● **PROBLEM DESCRIPTION**:
Exact transcription of the data below is required, without the images.

● **Collected data**:
####
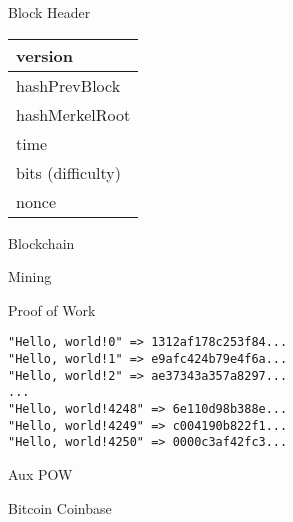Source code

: \documentclass{beamer}
\begin{document}
\begin{frame}

    {\Huge Block Header}\\

    \vspace{5mm}

    \begin{tabular}{|l|}
    \hline
    version \\
    \hline
    hashPrevBlock \\
    \hline
    hashMerkelRoot \\
    \hline
    time \\
    \hline
    bits (difficulty)\\
    \hline
    nonce \\
    \hline
    \end{tabular}

\end{frame}

\begin{frame}

    {\Huge Blockchain}\\

\end{frame}

\begin{frame}

    {\Huge Mining}\\

\end{frame}

\begin{frame}[fragile]

    {\Huge Proof of Work}\\

    \begin{verbatim}
"Hello, world!0" => 1312af178c253f84...
"Hello, world!1" => e9afc424b79e4f6a...
"Hello, world!2" => ae37343a357a8297...
...
"Hello, world!4248" => 6e110d98b388e...
"Hello, world!4249" => c004190b822f1...
"Hello, world!4250" => 0000c3af42fc3...
    \end{verbatim}

\end{frame}

\begin{frame}

    {\Huge Aux POW}\\

\end{frame}

\begin{frame}

    {\Huge Bitcoin Coinbase}\\

\end{frame}
\end{document}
####
● **PROBLEM SOLUTION**:
Source code

: \documentclass{beamer}
\begin{document}
\begin{frame}

    {\Huge Block Header}\\

    \vspace{5mm}

    \begin{tabular}{|l|}
    \hline
    version \\
    \hline
    hashPrevBlock \\
    \hline
    hashMerkelRoot \\
    \hline
    time \\
    \hline
    bits (difficulty)\\
    \hline
    nonce \\
    \hline
    \end{tabular}

\end{frame}

\begin{frame}

    {\Huge Blockchain}\\

\end{frame}

\begin{frame}

    {\Huge Mining}\\

\end{frame}

\begin{frame}[fragile]

    {\Huge Proof of Work}\\

    \begin{verbatim}
"Hello, world!0" => 1312af178c253f84...
"Hello, world!1" => e9afc424b79e4f6a...
"Hello, world!2" => ae37343a357a8297...
...
"Hello, world!4248" => 6e110d98b388e...
"Hello, world!4249" => c004190b822f1...
"Hello, world!4250" => 0000c3af42fc3...
    \end{verbatim}

\end{frame}

\begin{frame}

    {\Huge Aux POW}\\

\end{frame}

\begin{frame}

    {\Huge Bitcoin Coinbase}\\

\end{frame}
\end{document}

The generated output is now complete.